═══ Supplied material ═══

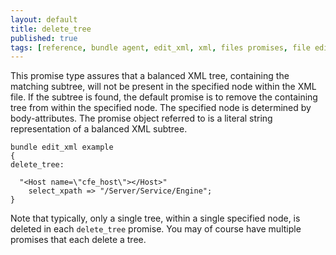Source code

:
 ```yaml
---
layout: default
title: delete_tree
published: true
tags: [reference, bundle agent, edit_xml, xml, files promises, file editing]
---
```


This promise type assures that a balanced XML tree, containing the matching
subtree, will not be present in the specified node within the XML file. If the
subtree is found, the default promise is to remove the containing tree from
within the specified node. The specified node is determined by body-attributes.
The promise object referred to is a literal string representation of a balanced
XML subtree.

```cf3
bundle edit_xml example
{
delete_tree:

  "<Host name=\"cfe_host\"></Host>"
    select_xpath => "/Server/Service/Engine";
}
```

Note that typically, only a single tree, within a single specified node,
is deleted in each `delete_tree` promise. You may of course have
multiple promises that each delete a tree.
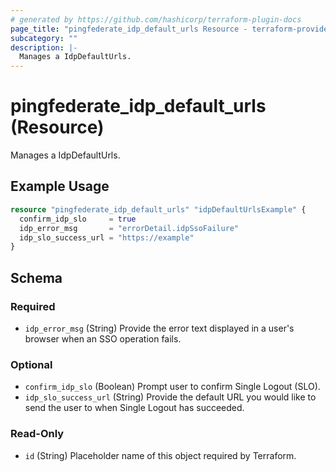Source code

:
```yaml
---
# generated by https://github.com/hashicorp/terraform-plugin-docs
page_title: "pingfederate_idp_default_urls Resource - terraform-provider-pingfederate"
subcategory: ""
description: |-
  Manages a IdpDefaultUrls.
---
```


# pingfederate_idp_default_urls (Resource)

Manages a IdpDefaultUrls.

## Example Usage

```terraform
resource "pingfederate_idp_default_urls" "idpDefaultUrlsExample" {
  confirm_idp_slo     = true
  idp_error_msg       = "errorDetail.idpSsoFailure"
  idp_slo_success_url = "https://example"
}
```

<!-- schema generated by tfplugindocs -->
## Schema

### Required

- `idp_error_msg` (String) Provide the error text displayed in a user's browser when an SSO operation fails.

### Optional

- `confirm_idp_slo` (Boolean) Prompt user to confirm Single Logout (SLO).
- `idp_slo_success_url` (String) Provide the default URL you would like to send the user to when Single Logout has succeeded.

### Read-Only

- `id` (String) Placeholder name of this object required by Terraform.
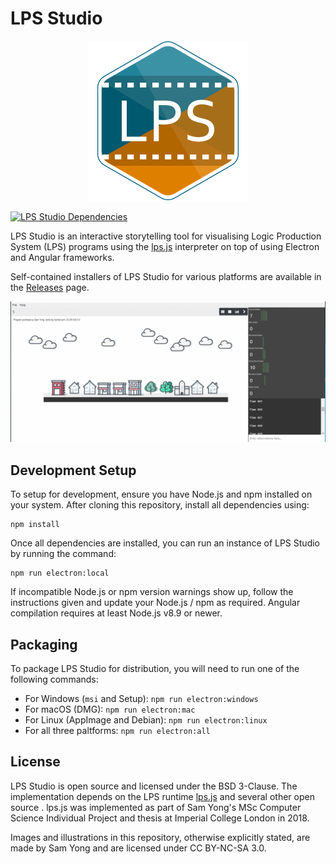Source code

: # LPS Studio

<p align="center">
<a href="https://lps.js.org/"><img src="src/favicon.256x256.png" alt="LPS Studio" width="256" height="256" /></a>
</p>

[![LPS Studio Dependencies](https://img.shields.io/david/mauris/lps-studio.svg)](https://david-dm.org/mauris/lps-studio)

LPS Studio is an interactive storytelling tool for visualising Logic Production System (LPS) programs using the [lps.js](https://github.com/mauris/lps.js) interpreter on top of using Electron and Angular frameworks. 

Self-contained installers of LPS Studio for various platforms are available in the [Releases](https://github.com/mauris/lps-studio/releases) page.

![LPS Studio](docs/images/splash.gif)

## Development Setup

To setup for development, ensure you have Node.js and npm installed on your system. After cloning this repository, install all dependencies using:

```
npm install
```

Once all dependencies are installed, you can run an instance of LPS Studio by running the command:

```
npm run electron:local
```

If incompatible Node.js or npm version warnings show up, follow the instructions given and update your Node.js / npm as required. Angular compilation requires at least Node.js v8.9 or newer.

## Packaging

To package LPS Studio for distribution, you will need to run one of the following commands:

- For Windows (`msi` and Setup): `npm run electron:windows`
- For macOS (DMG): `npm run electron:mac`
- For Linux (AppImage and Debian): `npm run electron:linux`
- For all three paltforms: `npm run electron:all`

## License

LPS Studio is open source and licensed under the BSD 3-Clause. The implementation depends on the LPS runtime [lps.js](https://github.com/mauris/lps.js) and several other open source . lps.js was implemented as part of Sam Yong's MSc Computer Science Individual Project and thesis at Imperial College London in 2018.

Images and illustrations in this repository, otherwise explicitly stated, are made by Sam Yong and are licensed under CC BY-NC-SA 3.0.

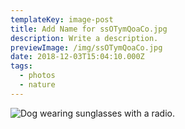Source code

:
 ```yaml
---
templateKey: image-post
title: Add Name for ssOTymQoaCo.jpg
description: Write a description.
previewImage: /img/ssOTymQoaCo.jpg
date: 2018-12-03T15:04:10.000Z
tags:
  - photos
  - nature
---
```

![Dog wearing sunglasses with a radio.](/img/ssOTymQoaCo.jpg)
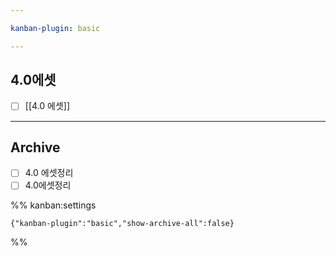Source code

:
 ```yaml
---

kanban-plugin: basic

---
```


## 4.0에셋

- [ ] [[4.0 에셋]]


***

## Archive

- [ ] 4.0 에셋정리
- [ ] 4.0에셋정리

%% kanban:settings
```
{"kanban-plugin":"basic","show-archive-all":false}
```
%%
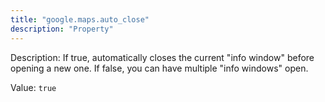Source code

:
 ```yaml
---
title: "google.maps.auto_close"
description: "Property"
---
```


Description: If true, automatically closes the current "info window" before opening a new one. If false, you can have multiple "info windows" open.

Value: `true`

═══
═══ Supplied material ═══

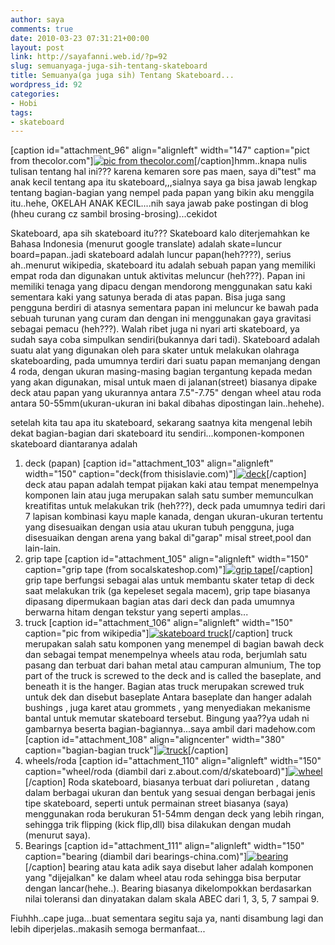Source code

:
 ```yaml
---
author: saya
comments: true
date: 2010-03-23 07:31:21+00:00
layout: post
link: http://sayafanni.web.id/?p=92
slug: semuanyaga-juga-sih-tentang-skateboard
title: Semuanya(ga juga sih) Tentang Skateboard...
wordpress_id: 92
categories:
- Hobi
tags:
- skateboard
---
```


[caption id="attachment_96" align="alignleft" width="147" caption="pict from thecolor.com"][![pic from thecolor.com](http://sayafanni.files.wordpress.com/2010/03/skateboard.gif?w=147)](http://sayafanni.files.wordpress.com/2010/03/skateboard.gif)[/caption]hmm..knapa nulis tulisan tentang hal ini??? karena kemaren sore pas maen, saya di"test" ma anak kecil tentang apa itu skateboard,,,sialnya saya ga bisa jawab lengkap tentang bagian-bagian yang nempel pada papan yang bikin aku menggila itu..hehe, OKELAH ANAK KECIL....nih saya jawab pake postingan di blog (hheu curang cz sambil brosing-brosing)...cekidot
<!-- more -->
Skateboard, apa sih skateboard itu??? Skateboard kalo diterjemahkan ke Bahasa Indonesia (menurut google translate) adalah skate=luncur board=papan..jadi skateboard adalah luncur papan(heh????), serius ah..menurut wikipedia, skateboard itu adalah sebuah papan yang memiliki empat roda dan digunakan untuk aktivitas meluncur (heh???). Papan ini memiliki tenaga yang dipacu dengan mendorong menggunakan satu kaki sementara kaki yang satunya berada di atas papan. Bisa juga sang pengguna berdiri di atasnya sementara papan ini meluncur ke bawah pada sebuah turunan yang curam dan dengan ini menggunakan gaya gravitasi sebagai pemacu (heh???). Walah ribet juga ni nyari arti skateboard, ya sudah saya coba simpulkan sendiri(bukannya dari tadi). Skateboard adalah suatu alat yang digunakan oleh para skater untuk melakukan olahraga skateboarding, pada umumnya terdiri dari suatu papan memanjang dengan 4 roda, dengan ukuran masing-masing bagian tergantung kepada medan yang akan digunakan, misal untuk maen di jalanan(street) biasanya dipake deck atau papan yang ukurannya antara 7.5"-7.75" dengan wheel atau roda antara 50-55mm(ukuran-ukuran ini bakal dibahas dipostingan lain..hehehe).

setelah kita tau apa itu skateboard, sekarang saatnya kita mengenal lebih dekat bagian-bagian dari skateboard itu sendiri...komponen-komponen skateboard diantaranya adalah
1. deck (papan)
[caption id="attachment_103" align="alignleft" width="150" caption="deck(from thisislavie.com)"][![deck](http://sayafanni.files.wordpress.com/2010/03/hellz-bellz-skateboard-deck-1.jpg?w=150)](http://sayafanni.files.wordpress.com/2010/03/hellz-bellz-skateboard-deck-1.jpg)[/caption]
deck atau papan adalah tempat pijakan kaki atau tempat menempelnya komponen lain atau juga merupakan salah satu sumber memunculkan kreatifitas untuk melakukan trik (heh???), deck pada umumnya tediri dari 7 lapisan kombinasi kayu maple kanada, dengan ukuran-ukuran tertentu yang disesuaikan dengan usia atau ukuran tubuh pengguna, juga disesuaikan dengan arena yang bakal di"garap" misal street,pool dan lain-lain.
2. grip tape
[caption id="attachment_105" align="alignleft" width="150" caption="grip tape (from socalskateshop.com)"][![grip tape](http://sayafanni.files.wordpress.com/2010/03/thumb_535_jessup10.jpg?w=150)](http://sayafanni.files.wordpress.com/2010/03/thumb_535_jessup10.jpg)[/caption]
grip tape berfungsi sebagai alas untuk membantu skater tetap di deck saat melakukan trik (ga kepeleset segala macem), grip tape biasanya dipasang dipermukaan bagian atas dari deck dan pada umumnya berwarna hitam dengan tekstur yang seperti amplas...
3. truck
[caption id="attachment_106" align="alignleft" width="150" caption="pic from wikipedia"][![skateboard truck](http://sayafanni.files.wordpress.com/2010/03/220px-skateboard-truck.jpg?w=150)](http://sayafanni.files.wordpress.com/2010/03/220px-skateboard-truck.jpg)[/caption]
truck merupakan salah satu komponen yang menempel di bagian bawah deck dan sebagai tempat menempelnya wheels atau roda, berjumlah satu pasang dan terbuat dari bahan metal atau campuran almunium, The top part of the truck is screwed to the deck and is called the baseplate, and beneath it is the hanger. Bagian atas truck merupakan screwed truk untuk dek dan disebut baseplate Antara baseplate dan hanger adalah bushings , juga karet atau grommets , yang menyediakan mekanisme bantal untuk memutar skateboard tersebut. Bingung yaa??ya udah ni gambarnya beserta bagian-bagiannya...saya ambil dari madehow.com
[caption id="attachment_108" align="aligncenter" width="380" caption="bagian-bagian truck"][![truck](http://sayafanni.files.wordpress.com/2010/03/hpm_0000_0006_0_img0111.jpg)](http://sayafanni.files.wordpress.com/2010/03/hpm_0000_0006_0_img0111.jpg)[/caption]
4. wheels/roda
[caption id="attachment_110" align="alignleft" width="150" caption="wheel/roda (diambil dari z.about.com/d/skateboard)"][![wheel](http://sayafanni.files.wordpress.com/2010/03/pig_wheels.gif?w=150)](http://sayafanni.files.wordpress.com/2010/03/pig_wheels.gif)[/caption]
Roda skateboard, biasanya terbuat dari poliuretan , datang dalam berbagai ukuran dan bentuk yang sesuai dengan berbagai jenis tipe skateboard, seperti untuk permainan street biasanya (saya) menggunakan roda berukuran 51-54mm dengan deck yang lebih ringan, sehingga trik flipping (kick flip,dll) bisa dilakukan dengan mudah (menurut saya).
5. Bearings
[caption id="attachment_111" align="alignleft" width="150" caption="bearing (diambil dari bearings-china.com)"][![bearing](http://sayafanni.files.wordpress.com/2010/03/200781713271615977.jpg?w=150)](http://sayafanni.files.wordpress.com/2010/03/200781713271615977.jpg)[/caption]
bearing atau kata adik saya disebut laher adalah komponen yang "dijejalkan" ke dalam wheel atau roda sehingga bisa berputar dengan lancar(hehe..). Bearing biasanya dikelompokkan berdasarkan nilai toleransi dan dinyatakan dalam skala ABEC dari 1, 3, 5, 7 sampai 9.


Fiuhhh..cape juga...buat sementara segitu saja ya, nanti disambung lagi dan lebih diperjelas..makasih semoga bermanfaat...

═══

» **What is needed**: Wherever the string "user" appears in the records, copy the whole line.

» **Answer below**:
- `idp_error_msg` (String) Provide the error text displayed in a user's browser when an SSO operation fails.
- `confirm_idp_slo` (Boolean) Prompt user to confirm Single Logout (SLO).
- `idp_slo_success_url` (String) Provide the default URL you would like to send the user to when Single Logout has succeeded.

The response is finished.